[Records contained in a dataset]
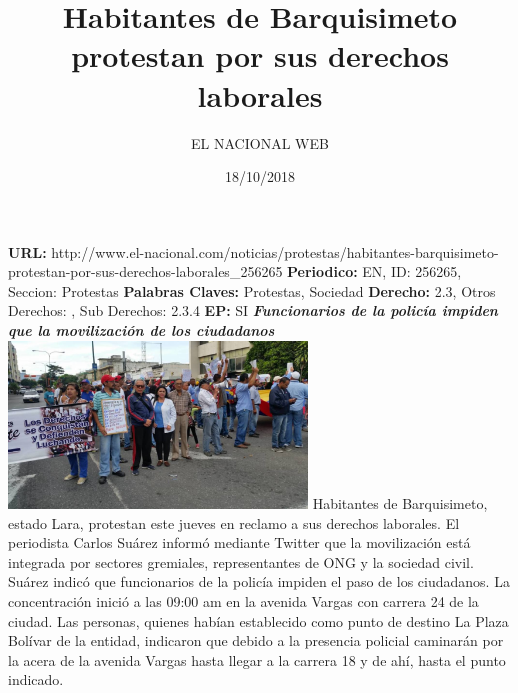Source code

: \documentclass{article}%
\title{\textbf{Habitantes de Barquisimeto protestan por sus derechos laborales}}%
\author{EL NACIONAL WEB}%
\date{18/10/2018}%
\begin{document}
%
\normalsize%
\maketitle%
\textbf{URL: }%
http://www.el{-}nacional.com/noticias/protestas/habitantes{-}barquisimeto{-}protestan{-}por{-}sus{-}derechos{-}laborales\_256265\newline%
%
\textbf{Periodico: }%
EN, %
ID: %
256265, %
Seccion: %
Protestas\newline%
%
\textbf{Palabras Claves: }%
Protestas, Sociedad\newline%
%
\textbf{Derecho: }%
2.3, %
Otros Derechos: %
, %
Sub Derechos: %
2.3.4\newline%
%
\textbf{EP: }%
SI\newline%
\newline%
%
\textbf{\textit{Funcionarios de la policía impiden que la movilización de los ciudadanos}}%
\newline%
\newline%
%
\includegraphics[width=300px]{46.jpg}%
\newline%
%
Habitantes de Barquisimeto, estado Lara, protestan este jueves en reclamo a sus derechos laborales.%
\newline%
%
El periodista Carlos Suárez informó mediante Twitter que la movilización está integrada por sectores gremiales, representantes de ONG y la sociedad civil.%
\newline%
%
Suárez indicó que funcionarios de la policía impiden el paso de los ciudadanos.%
\newline%
%
La concentración inició a las 09:00 am en la avenida Vargas con carrera 24 de la ciudad.%
\newline%
%
Las personas, quienes habían establecido como punto de destino La Plaza Bolívar de la entidad, indicaron que debido a la presencia policial caminarán por la acera de la avenida Vargas hasta llegar a la carrera 18 y de ahí, hasta el punto indicado.%
\newline%
%
\end{document}
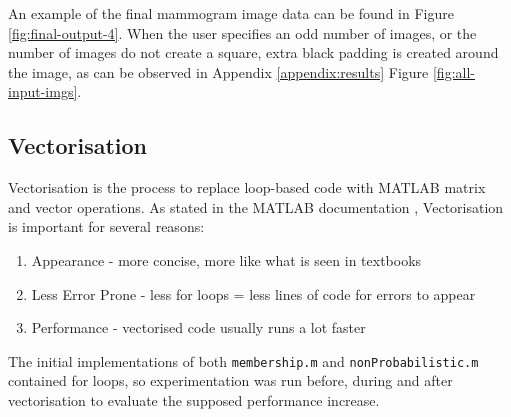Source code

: An example of the final mammogram image data can be found in Figure \ref{fig:final-output-4}. When the user specifies an odd number of images, or the number of images do not create a square, extra black padding is created around the image, as can be observed in Appendix \ref{appendix:results} Figure \ref{fig:all-input-imgs}.


\subsection{Vectorisation}
\label{ssec:vectorisation}

Vectorisation is the process to replace loop-based code with MATLAB matrix and vector operations. As stated in the MATLAB documentation \cite{vectorisation}, Vectorisation is important for several reasons:

\begin{enumerate}
    \item Appearance - more concise, more like what is seen in textbooks
    \item Less Error Prone - less for loops = less lines of code for errors to appear
    \item Performance - vectorised code usually runs a lot faster
\end{enumerate}

The initial implementations of both \texttt{membership.m} and \texttt{nonProbabilistic.m} contained for loops, so experimentation was run before, during and after vectorisation to evaluate the supposed performance increase.

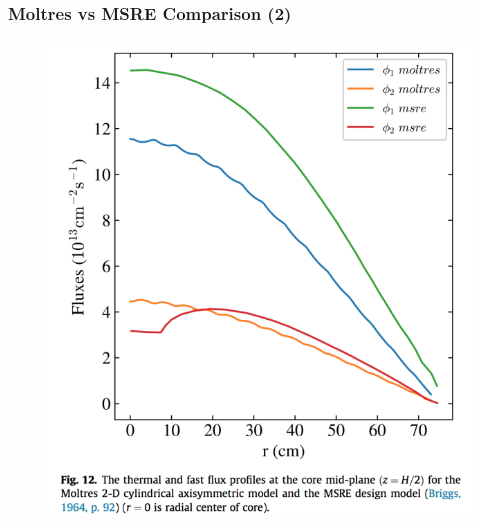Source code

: \begin{frame}
  \frametitle{Moltres vs MSRE Comparison (2)}
  \begin{figure}[t]
   \includegraphics[height=0.85\textheight]{./images/msre_radial_flux.png}
    \end{figure}

\end{frame}

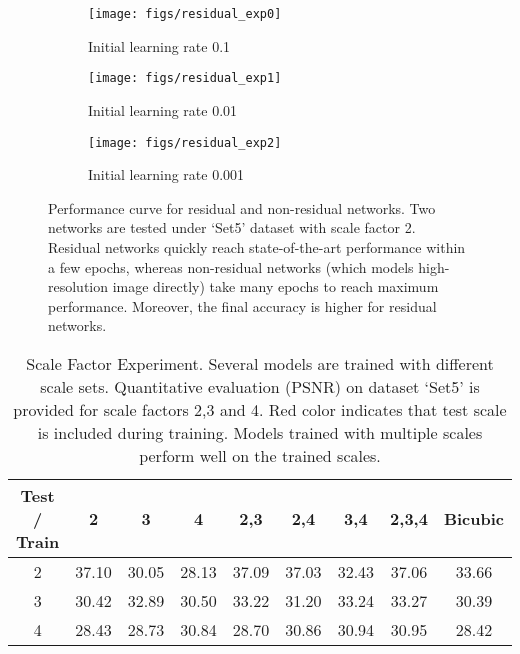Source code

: \documentclass[10pt,twocolumn,letterpaper]{article}
\begin{document}
\begin{figure*}[t]
\vspace{-.3cm}
	\centering
	\begin{subfigure}{0.3\textwidth}
		\texttt{[image: figs/residual\_exp0]}
		\caption{Initial learning rate 0.1}
		\label{fig:gull}
	\end{subfigure}\hfill
\begin{subfigure}{0.3\textwidth}
		\texttt{[image: figs/residual\_exp1]}
		\caption{Initial learning rate 0.01}
		\label{fig:tiger}
	\end{subfigure}
	\hfill
	\begin{subfigure}{0.3\textwidth}
		\texttt{[image: figs/residual\_exp2]}
		\caption{Initial learning rate 0.001}
		\label{fig:mouse}
	\end{subfigure}
	\caption{Performance curve for residual and non-residual networks. Two networks are tested under `Set5' dataset with scale factor 2. Residual networks quickly reach state-of-the-art performance within a few epochs, whereas non-residual networks (which models high-resolution image directly) take many epochs to reach maximum performance. Moreover, the final accuracy is higher for residual networks.}
	\label{fig:residual2}
\end{figure*}


\begin{table*}[t]
	\small
	\centering
\begin{tabular}
{|c|c|c|c|c|c|c|c||c|}
\hline 
 Test / Train & {2}& {3}& { 4}& {2,3}& {2,4}& { 3,4}& {2,3,4} & {Bicubic} \\
\hline
2  & \color{red} 37.10  & 30.05  & 28.13  & \color{red} 37.09  & \color{red} 37.03  & 32.43  & \color{red}37.06 &33.66   \\
3  & 30.42  & \color{red} 32.89  & 30.50  & \color{red} 33.22  & 31.20  & \color{red} 33.24  & \color{red} 33.27  & 30.39 \\
4  & 28.43  & 28.73  & \color{red} 30.84  & 28.70  & \color{red} 30.86  & \color{red} 30.94  & \color{red} 30.95 & 28.42  \\
\hline
\end{tabular}
	\vspace{1pt}
	\caption{Scale Factor Experiment. Several models are trained with different scale sets. Quantitative evaluation (PSNR) on dataset `Set5' is provided for scale factors 2,3 and 4.  {\color{red}Red color} indicates that test scale is included during training. Models trained with multiple scales perform well on the trained scales. }
	\label{tab:SRCNN_Factor_Test}
\end{table*}
\end{document}
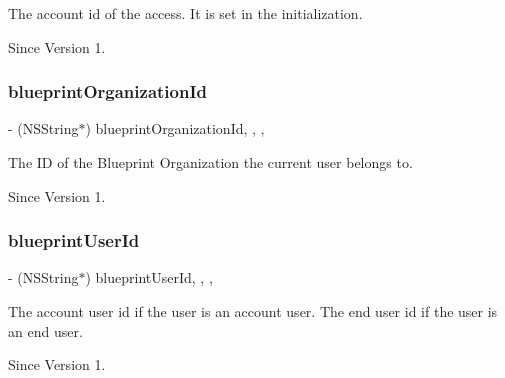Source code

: The account id of the access. It is set in the initialization. 

\begin{DoxySince}{Since}
Version 1. 
\end{DoxySince}
\hypertarget{class_x_i_access_acf10b571cca2607d9ac4d2650d6368ac}{}\label{class_x_i_access_acf10b571cca2607d9ac4d2650d6368ac} 
\subsubsection{\texorpdfstring{blueprint\+Organization\+Id}{blueprintOrganizationId}}
{\footnotesize\ttfamily -\/ (N\+S\+String$\ast$) blueprint\+Organization\+Id\hspace{0.3cm}{\ttfamily [read]}, {\ttfamily [write]}, {\ttfamily [nonatomic]}, {\ttfamily [copy]}}



The ID of the Blueprint Organization the current user belongs to. 

\begin{DoxySince}{Since}
Version 1. 
\end{DoxySince}
\hypertarget{class_x_i_access_a0cda9e9bdd8e42272b9f302aad785a9b}{}\label{class_x_i_access_a0cda9e9bdd8e42272b9f302aad785a9b} 
\subsubsection{\texorpdfstring{blueprint\+User\+Id}{blueprintUserId}}
{\footnotesize\ttfamily -\/ (N\+S\+String$\ast$) blueprint\+User\+Id\hspace{0.3cm}{\ttfamily [read]}, {\ttfamily [write]}, {\ttfamily [nonatomic]}, {\ttfamily [copy]}}



The account user id if the user is an account user. The end user id if the user is an end user. 

\begin{DoxySince}{Since}
Version 1. 
\end{DoxySince}
\hypertarget{class_x_i_access_a8d12607e6e2dd1a4c19e88bdcf4a5924}{}\label{class_x_i_access_a8d12607e6e2dd1a4c19e88bdcf4a5924}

#### [PROBLEM TO WORK ON]
Where a record holds a picture, leave the picture out and restate the rest word for word.

#### [WRITTEN REPLY]
Source code

: \documentclass{article}%
\title{\textbf{Habitantes de Barquisimeto protestan por sus derechos laborales}}%
\author{EL NACIONAL WEB}%
\date{18/10/2018}%
\begin{document}
%
\normalsize%
\maketitle%
\textbf{URL: }%
http://www.el{-}nacional.com/noticias/protestas/habitantes{-}barquisimeto{-}protestan{-}por{-}sus{-}derechos{-}laborales\_256265\newline%
%
\textbf{Periodico: }%
EN, %
ID: %
256265, %
Seccion: %
Protestas\newline%
%
\textbf{Palabras Claves: }%
Protestas, Sociedad\newline%
%
\textbf{Derecho: }%
2.3, %
Otros Derechos: %
, %
Sub Derechos: %
2.3.4\newline%
%
\textbf{EP: }%
SI\newline%
\newline%
%
\textbf{\textit{Funcionarios de la policía impiden que la movilización de los ciudadanos}}%
\newline%
\newline%
%
\includegraphics[width=300px]{46.jpg}%
\newline%
%
Habitantes de Barquisimeto, estado Lara, protestan este jueves en reclamo a sus derechos laborales.%
\newline%
%
El periodista Carlos Suárez informó mediante Twitter que la movilización está integrada por sectores gremiales, representantes de ONG y la sociedad civil.%
\newline%
%
Suárez indicó que funcionarios de la policía impiden el paso de los ciudadanos.%
\newline%
%
La concentración inició a las 09:00 am en la avenida Vargas con carrera 24 de la ciudad.%
\newline%
%
Las personas, quienes habían establecido como punto de destino La Plaza Bolívar de la entidad, indicaron que debido a la presencia policial caminarán por la acera de la avenida Vargas hasta llegar a la carrera 18 y de ahí, hasta el punto indicado.%
\newline%
%
\end{document}
Source code

: An example of the final mammogram image data can be found in Figure \ref{fig:final-output-4}. When the user specifies an odd number of images, or the number of images do not create a square, extra black padding is created around the image, as can be observed in Appendix \ref{appendix:results} Figure \ref{fig:all-input-imgs}.


\subsection{Vectorisation}
\label{ssec:vectorisation}

Vectorisation is the process to replace loop-based code with MATLAB matrix and vector operations. As stated in the MATLAB documentation \cite{vectorisation}, Vectorisation is important for several reasons:

\begin{enumerate}
    \item Appearance - more concise, more like what is seen in textbooks
    \item Less Error Prone - less for loops = less lines of code for errors to appear
    \item Performance - vectorised code usually runs a lot faster
\end{enumerate}

The initial implementations of both \texttt{membership.m} and \texttt{nonProbabilistic.m} contained for loops, so experimentation was run before, during and after vectorisation to evaluate the supposed performance increase.

Source code

: \begin{frame}
  \frametitle{Moltres vs MSRE Comparison (2)}
  \begin{figure}[t]
   \includegraphics[height=0.85\textheight]{./images/msre_radial_flux.png}
    \end{figure}

\end{frame}

Source code

: \documentclass[10pt,twocolumn,letterpaper]{article}
\begin{document}
\begin{figure*}[t]
\vspace{-.3cm}
	\centering
	\begin{subfigure}{0.3\textwidth}
		\texttt{[image: figs/residual\_exp0]}
		\caption{Initial learning rate 0.1}
		\label{fig:gull}
	\end{subfigure}\hfill
\begin{subfigure}{0.3\textwidth}
		\texttt{[image: figs/residual\_exp1]}
		\caption{Initial learning rate 0.01}
		\label{fig:tiger}
	\end{subfigure}
	\hfill
	\begin{subfigure}{0.3\textwidth}
		\texttt{[image: figs/residual\_exp2]}
		\caption{Initial learning rate 0.001}
		\label{fig:mouse}
	\end{subfigure}
	\caption{Performance curve for residual and non-residual networks. Two networks are tested under `Set5' dataset with scale factor 2. Residual networks quickly reach state-of-the-art performance within a few epochs, whereas non-residual networks (which models high-resolution image directly) take many epochs to reach maximum performance. Moreover, the final accuracy is higher for residual networks.}
	\label{fig:residual2}
\end{figure*}


\begin{table*}[t]
	\small
	\centering
\begin{tabular}
{|c|c|c|c|c|c|c|c||c|}
\hline 
 Test / Train & {2}& {3}& { 4}& {2,3}& {2,4}& { 3,4}& {2,3,4} & {Bicubic} \\
\hline
2  & \color{red} 37.10  & 30.05  & 28.13  & \color{red} 37.09  & \color{red} 37.03  & 32.43  & \color{red}37.06 &33.66   \\
3  & 30.42  & \color{red} 32.89  & 30.50  & \color{red} 33.22  & 31.20  & \color{red} 33.24  & \color{red} 33.27  & 30.39 \\
4  & 28.43  & 28.73  & \color{red} 30.84  & 28.70  & \color{red} 30.86  & \color{red} 30.94  & \color{red} 30.95 & 28.42  \\
\hline
\end{tabular}
	\vspace{1pt}
	\caption{Scale Factor Experiment. Several models are trained with different scale sets. Quantitative evaluation (PSNR) on dataset `Set5' is provided for scale factors 2,3 and 4.  {\color{red}Red color} indicates that test scale is included during training. Models trained with multiple scales perform well on the trained scales. }
	\label{tab:SRCNN_Factor_Test}
\end{table*}
\end{document}
Source code

: The account id of the access. It is set in the initialization. 

\begin{DoxySince}{Since}
Version 1. 
\end{DoxySince}
\hypertarget{class_x_i_access_acf10b571cca2607d9ac4d2650d6368ac}{}\label{class_x_i_access_acf10b571cca2607d9ac4d2650d6368ac} 
\subsubsection{\texorpdfstring{blueprint\+Organization\+Id}{blueprintOrganizationId}}
{\footnotesize\ttfamily -\/ (N\+S\+String$\ast$) blueprint\+Organization\+Id\hspace{0.3cm}{\ttfamily [read]}, {\ttfamily [write]}, {\ttfamily [nonatomic]}, {\ttfamily [copy]}}



The ID of the Blueprint Organization the current user belongs to. 

\begin{DoxySince}{Since}
Version 1. 
\end{DoxySince}
\hypertarget{class_x_i_access_a0cda9e9bdd8e42272b9f302aad785a9b}{}\label{class_x_i_access_a0cda9e9bdd8e42272b9f302aad785a9b} 
\subsubsection{\texorpdfstring{blueprint\+User\+Id}{blueprintUserId}}
{\footnotesize\ttfamily -\/ (N\+S\+String$\ast$) blueprint\+User\+Id\hspace{0.3cm}{\ttfamily [read]}, {\ttfamily [write]}, {\ttfamily [nonatomic]}, {\ttfamily [copy]}}



The account user id if the user is an account user. The end user id if the user is an end user. 

\begin{DoxySince}{Since}
Version 1. 
\end{DoxySince}
\hypertarget{class_x_i_access_a8d12607e6e2dd1a4c19e88bdcf4a5924}{}\label{class_x_i_access_a8d12607e6e2dd1a4c19e88bdcf4a5924}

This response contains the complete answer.